**EXERCISE REQUIREMENTS:** Go through the records and count the lines where the string "rozdělovači" occurs. Reply with the number only.

**Source texts of formatted documents:**

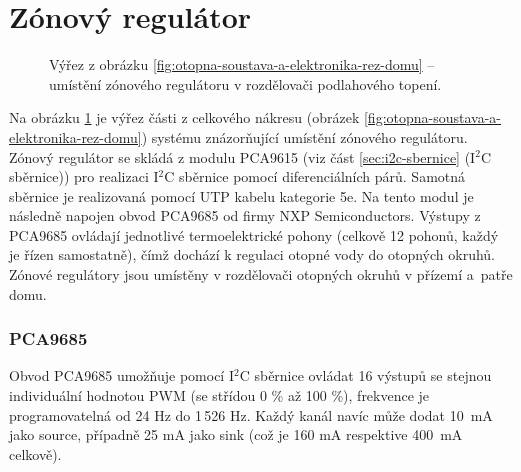 \section{Zónový regulátor}
\begin{figure}[H]
   \centering
    \def\svgwidth{0.5\columnwidth}
   
    \caption[Výřez pro umístění zónového regulátoru v rozdělovači podlahového topení.]{Výřez z obrázku \ref{fig:otopna-soustava-a-elektronika-rez-domu} – umístění zónového regulátoru v rozdělovači podlahového topení.}
    \label{fig:vyrez-zonovy-regulator}
\end{figure}
Na obrázku \ref{fig:vyrez-zonovy-regulator} je výřez části z celkového nákresu (obrázek \ref{fig:otopna-soustava-a-elektronika-rez-domu}) systému znázorňující umístění zónového regulátoru. Zónový regulátor se skládá z modulu PCA9615 (viz část  \ref{sec:i2c-sbernice} (I$^2$C sběrnice)) pro realizaci I$^2$C sběrnice pomocí diferenciálních párů. Samotná sběrnice je realizovaná pomocí UTP kabelu kategorie 5e. Na tento modul je následně napojen obvod PCA9685 od firmy NXP Semiconductors. Výstupy z PCA9685 ovládají jednotlivé termoelektrické pohony (celkově 12 pohonů, každý je řízen samostatně), čímž dochází k regulaci otopné vody do otopných okruhů. Zónové regulátory jsou umístěny v rozdělovači otopných okruhů v přízemí a~patře domu.

\subsubsection{PCA9685}
Obvod PCA9685 umožňuje pomocí I$^2$C sběrnice ovládat 16 výstupů se stejnou individuální hodnotou PWM (se střídou 0 \% až 100 \%), frekvence je programovatelná od 24 Hz do 1\,526 Hz. Každý kanál navíc může dodat 10~mA jako source, případně 25 mA jako sink (což je 160 mA respektive 400~mA celkově).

**WRITTEN ANSWER:** 2